Task objective: Which lines of the entries below contain the string "every"? Copy each one.

Data for the task:
------------------------------

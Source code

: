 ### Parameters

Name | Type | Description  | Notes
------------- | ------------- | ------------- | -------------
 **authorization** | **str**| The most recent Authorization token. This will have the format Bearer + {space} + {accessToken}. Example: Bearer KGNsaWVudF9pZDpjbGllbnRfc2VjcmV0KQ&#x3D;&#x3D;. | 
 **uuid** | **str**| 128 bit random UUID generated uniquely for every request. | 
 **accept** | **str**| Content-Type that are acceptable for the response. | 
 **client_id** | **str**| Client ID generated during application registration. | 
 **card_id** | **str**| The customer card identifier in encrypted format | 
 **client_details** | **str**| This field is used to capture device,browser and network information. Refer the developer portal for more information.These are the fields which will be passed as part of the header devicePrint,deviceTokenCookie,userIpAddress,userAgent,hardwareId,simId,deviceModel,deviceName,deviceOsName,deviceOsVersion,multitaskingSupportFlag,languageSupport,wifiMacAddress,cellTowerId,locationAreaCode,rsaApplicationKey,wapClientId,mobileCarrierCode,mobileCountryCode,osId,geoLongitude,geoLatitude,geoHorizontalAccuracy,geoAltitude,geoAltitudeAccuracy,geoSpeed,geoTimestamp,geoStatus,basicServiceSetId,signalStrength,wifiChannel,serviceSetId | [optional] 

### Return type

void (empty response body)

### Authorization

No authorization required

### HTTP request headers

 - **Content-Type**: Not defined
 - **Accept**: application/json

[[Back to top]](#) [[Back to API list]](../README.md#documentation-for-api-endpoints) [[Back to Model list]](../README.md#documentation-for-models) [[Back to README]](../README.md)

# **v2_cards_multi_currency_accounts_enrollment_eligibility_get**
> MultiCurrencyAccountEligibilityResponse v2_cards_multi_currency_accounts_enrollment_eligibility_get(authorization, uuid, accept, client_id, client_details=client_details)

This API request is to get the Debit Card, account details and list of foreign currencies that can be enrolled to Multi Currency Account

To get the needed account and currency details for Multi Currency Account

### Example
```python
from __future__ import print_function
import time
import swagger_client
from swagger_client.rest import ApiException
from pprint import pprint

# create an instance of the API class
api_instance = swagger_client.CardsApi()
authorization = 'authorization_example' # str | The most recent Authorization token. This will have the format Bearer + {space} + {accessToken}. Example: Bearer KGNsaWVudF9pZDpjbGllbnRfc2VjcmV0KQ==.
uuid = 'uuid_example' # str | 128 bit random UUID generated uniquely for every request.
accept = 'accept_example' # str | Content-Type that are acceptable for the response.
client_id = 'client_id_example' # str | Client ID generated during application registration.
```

------------------------------

Finished task:
 **uuid** | **str**| 128 bit random UUID generated uniquely for every request. | 
uuid = 'uuid_example' # str | 128 bit random UUID generated uniquely for every request.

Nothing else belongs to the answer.